■ Problem details
Look through the data below and return each line where "Samba" appears.
::: Provided material :::
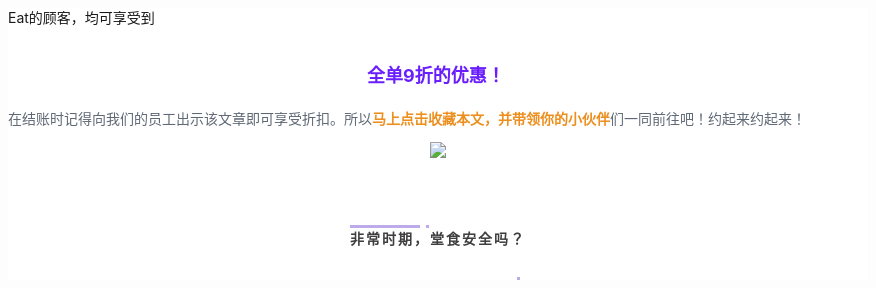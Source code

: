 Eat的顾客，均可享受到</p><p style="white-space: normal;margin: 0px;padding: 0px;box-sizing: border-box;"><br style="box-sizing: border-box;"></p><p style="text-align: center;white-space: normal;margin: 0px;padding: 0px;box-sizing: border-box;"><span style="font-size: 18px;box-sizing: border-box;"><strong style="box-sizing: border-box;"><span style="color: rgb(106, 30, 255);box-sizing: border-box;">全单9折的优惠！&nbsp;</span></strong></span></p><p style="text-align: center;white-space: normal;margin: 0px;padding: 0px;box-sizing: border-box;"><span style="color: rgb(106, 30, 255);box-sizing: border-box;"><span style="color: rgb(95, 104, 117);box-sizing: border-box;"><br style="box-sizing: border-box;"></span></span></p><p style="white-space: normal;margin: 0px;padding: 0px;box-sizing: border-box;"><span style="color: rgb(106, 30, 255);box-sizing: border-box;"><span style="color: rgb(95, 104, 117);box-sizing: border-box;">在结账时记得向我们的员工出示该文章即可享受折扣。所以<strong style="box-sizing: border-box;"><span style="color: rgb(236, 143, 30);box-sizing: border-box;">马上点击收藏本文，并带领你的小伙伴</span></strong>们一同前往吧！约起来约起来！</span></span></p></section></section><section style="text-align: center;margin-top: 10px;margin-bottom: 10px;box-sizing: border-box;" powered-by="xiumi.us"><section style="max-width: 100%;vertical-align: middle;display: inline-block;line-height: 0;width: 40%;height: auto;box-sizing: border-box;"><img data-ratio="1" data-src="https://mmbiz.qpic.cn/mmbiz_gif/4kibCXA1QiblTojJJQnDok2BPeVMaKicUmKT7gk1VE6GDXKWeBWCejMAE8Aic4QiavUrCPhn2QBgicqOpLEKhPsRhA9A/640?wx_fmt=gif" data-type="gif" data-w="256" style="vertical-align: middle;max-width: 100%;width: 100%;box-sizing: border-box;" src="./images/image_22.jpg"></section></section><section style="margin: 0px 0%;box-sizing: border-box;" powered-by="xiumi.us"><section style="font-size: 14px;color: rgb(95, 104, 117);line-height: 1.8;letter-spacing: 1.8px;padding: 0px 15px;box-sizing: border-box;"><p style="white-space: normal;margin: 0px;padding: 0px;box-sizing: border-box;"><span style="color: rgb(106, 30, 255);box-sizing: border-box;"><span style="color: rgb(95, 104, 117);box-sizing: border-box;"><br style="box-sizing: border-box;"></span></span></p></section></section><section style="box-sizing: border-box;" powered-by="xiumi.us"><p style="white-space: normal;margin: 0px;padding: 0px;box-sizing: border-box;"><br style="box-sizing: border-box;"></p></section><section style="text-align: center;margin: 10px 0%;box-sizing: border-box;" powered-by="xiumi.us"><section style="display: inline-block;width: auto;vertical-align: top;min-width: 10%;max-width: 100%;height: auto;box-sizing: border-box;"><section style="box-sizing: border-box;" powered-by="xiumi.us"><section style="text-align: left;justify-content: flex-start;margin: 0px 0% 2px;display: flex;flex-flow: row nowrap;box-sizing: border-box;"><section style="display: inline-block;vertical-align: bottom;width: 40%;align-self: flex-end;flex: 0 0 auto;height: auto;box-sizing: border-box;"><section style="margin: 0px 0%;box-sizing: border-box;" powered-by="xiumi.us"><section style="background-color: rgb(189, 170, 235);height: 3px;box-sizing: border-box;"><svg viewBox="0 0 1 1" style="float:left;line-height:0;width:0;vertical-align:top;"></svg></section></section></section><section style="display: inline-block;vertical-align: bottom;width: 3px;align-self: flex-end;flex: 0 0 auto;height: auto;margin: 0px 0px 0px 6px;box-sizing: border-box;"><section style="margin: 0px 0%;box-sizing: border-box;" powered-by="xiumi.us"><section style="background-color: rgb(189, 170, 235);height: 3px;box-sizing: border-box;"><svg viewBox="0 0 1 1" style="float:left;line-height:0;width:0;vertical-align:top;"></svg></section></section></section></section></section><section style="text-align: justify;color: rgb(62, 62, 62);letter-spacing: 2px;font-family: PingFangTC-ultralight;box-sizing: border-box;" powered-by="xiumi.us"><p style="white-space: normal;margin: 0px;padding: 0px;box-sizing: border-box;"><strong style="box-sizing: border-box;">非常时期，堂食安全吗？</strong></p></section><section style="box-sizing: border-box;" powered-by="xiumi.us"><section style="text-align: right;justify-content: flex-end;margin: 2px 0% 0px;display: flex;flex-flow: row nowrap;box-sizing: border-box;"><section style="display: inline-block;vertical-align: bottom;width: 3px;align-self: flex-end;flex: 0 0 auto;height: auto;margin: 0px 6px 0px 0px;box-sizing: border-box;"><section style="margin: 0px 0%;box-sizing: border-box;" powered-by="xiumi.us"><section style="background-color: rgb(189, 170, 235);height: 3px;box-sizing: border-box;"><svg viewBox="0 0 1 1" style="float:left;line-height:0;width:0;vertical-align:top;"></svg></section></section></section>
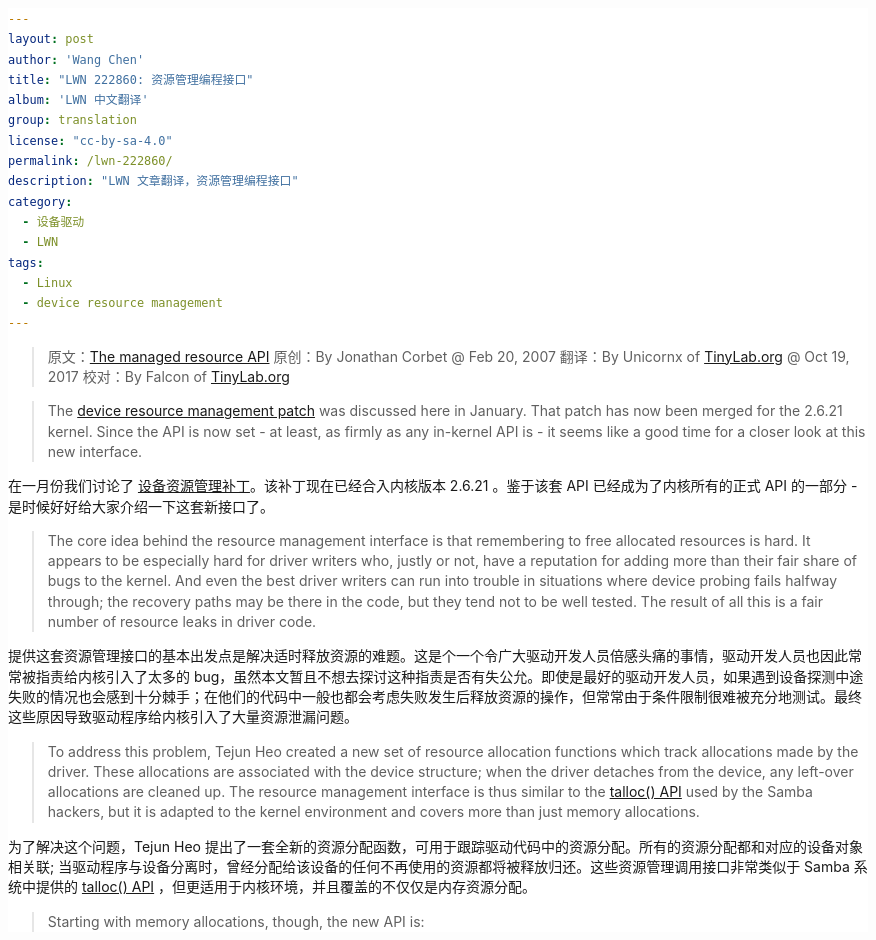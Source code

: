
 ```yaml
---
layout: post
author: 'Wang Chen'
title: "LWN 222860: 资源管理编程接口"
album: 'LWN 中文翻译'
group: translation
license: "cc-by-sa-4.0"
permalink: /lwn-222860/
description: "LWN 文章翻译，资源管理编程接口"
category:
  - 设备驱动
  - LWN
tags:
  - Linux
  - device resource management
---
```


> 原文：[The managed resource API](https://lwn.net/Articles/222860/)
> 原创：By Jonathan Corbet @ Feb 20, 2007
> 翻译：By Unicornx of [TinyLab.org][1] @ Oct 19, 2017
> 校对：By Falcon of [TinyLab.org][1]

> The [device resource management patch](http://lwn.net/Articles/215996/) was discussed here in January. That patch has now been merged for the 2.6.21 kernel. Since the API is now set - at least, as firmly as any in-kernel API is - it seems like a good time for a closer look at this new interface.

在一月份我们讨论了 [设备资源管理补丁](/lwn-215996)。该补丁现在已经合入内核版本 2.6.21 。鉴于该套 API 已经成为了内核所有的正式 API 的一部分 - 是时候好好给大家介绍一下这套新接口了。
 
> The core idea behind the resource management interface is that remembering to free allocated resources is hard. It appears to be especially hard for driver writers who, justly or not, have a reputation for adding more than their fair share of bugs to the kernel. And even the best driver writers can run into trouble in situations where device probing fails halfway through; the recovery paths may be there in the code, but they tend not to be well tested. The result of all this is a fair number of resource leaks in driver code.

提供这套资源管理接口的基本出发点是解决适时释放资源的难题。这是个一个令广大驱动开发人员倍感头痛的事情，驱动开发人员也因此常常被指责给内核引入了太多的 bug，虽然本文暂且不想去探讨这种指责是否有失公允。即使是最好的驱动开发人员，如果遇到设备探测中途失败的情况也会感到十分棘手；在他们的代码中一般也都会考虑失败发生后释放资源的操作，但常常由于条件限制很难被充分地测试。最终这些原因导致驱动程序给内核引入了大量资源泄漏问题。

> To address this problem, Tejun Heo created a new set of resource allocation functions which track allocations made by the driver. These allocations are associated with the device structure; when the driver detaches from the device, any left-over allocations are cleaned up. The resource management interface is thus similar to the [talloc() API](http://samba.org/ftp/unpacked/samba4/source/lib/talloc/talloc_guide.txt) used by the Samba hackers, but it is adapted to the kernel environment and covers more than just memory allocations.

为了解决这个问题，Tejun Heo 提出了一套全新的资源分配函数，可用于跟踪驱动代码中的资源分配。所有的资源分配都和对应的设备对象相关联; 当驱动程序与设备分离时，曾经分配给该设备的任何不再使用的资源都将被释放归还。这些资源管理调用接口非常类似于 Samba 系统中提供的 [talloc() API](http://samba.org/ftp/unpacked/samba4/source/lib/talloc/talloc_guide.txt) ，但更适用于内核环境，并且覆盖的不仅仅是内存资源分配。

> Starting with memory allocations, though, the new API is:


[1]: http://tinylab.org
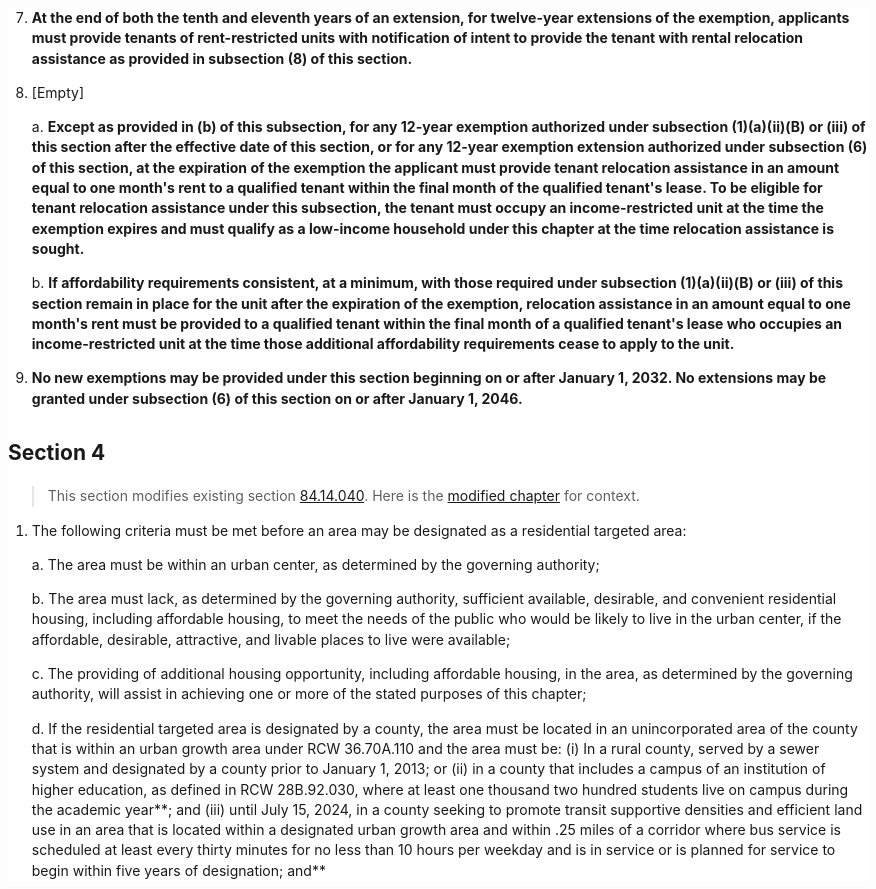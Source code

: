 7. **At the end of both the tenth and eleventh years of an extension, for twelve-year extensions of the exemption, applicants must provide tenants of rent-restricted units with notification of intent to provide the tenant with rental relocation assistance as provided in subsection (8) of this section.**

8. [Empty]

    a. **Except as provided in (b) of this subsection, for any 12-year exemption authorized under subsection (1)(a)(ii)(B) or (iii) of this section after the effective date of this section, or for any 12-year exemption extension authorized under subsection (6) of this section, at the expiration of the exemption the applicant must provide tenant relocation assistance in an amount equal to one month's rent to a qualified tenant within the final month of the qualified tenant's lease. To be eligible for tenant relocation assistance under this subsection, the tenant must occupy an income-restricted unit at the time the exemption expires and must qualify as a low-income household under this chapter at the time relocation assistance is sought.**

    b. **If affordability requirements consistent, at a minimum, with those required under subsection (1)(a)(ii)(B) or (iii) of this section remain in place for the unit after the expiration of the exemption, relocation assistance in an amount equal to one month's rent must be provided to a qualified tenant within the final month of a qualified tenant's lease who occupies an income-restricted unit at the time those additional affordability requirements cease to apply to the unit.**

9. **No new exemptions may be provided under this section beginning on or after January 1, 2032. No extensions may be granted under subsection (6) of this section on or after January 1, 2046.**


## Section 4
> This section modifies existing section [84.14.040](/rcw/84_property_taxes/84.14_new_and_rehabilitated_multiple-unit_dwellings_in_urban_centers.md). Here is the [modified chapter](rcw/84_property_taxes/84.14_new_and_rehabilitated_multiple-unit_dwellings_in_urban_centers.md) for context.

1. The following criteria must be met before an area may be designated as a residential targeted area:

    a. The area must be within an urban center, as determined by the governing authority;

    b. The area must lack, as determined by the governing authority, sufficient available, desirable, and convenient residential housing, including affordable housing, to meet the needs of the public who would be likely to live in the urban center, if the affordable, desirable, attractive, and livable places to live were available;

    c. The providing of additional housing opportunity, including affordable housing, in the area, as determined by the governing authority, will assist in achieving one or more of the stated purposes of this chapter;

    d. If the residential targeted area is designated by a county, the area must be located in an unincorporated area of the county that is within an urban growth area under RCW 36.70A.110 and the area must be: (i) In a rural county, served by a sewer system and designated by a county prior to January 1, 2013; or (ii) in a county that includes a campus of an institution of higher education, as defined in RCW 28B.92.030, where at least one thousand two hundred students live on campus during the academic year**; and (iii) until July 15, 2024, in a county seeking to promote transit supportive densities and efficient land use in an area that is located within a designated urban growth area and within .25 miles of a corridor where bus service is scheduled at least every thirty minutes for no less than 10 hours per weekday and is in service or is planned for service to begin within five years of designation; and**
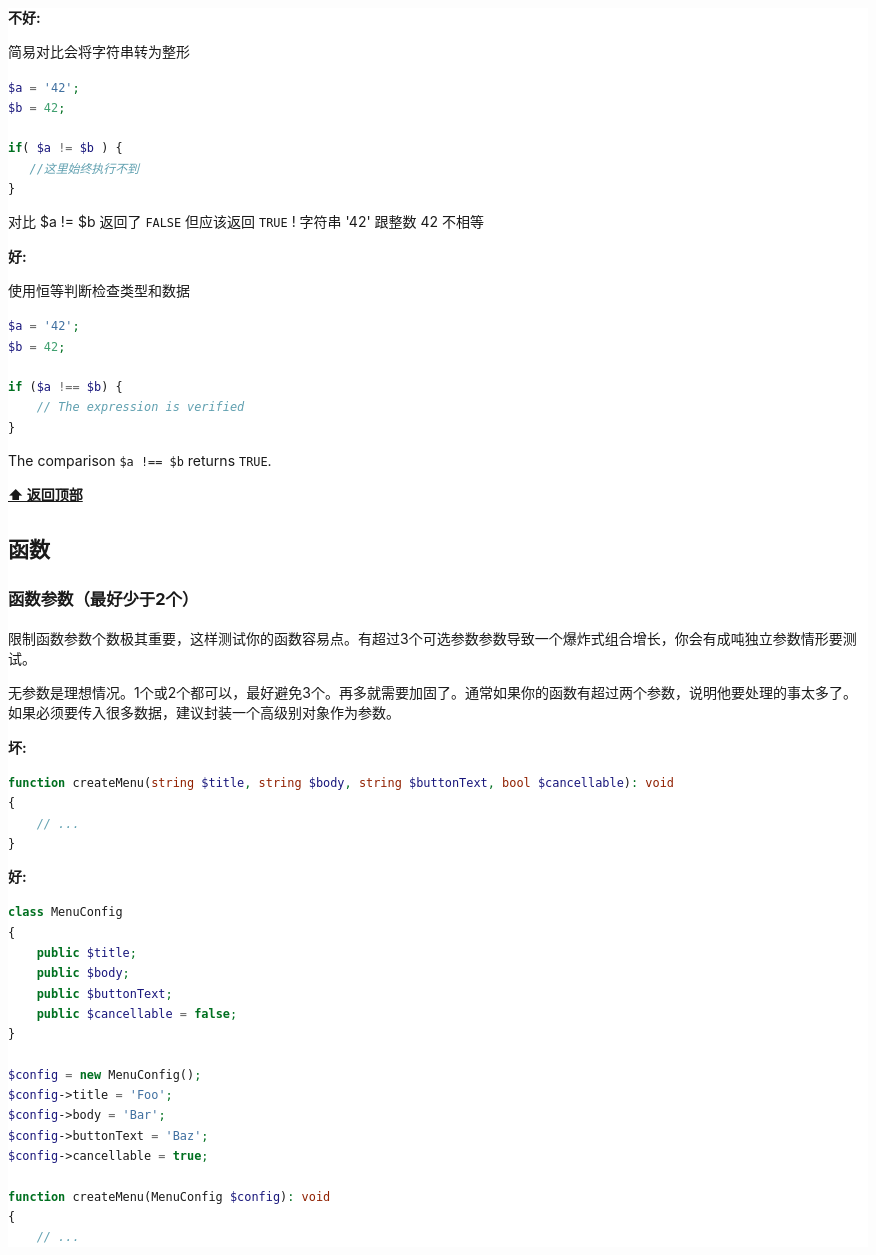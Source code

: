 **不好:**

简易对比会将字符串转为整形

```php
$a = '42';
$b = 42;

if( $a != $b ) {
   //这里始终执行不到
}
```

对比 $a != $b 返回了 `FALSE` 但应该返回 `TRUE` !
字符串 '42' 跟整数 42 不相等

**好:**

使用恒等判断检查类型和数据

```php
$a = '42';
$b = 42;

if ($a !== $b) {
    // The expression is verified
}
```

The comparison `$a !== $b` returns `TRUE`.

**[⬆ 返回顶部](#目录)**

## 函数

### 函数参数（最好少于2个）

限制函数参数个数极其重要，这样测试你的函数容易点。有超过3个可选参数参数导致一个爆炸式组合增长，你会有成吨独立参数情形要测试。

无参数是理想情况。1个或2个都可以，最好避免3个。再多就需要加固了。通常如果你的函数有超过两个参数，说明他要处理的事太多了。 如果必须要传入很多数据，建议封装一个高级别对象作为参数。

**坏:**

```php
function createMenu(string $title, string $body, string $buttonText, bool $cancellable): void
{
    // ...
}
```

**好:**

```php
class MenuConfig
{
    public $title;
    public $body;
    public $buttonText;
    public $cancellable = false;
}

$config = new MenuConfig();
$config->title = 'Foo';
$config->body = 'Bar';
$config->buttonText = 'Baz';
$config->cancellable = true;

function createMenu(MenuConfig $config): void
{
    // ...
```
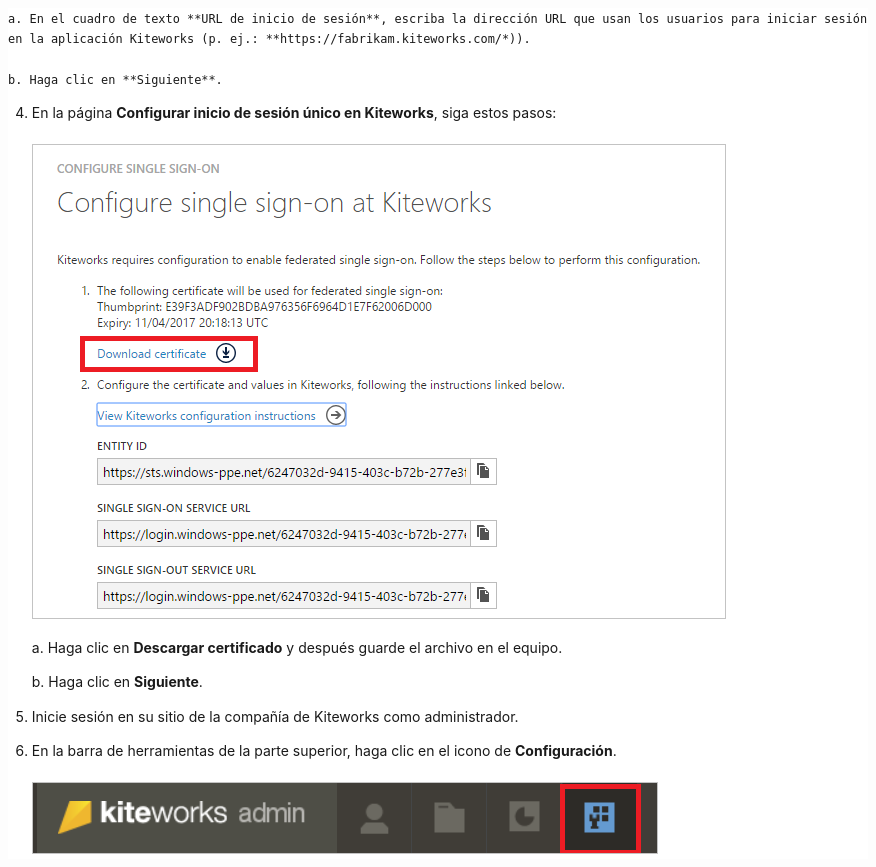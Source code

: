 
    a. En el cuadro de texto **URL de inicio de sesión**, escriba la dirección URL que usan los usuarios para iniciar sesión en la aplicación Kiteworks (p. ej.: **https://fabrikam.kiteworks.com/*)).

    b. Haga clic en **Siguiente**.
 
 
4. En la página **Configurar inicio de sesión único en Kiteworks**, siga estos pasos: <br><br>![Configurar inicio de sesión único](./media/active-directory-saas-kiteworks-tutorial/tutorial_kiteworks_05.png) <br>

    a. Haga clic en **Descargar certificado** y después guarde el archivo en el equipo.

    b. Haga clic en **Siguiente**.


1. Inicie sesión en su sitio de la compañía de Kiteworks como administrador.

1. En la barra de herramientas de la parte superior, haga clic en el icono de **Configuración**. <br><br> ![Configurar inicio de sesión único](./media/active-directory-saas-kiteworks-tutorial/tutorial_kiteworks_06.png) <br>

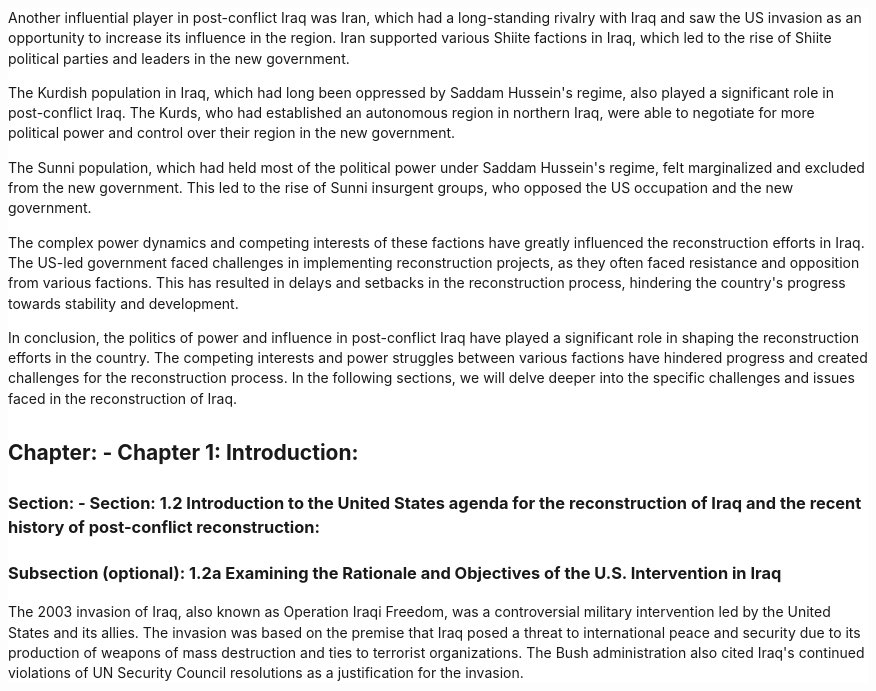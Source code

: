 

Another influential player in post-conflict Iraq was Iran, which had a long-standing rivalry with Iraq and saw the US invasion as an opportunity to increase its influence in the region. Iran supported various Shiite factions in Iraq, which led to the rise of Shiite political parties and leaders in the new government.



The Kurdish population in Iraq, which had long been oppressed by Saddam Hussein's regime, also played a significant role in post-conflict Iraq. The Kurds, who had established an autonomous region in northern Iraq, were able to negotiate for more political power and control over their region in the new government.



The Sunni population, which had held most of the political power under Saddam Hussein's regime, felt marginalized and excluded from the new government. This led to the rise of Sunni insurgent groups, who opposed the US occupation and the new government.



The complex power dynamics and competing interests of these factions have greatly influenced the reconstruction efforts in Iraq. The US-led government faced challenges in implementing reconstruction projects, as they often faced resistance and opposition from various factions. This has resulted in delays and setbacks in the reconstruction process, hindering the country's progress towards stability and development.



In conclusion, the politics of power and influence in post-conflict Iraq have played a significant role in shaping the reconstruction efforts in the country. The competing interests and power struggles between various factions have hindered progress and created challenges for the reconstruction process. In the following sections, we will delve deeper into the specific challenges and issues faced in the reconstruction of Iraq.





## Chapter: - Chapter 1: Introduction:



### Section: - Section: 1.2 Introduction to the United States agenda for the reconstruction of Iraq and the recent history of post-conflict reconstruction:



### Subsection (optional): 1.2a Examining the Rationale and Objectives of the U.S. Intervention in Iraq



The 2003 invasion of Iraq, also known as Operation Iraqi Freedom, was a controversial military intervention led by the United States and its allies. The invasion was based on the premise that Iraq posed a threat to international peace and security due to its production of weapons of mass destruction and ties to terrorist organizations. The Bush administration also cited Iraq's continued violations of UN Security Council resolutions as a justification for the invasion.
:::
■ Output
> To address this problem, Tejun Heo created a new set of resource allocation functions which track allocations made by the driver. These allocations are associated with the device structure; when the driver detaches from the device, any left-over allocations are cleaned up. The resource management interface is thus similar to the [talloc() API](http://samba.org/ftp/unpacked/samba4/source/lib/talloc/talloc_guide.txt) used by the Samba hackers, but it is adapted to the kernel environment and covers more than just memory allocations.
为了解决这个问题，Tejun Heo 提出了一套全新的资源分配函数，可用于跟踪驱动代码中的资源分配。所有的资源分配都和对应的设备对象相关联; 当驱动程序与设备分离时，曾经分配给该设备的任何不再使用的资源都将被释放归还。这些资源管理调用接口非常类似于 Samba 系统中提供的 [talloc() API](http://samba.org/ftp/unpacked/samba4/source/lib/talloc/talloc_guide.txt) ，但更适用于内核环境，并且覆盖的不仅仅是内存资源分配。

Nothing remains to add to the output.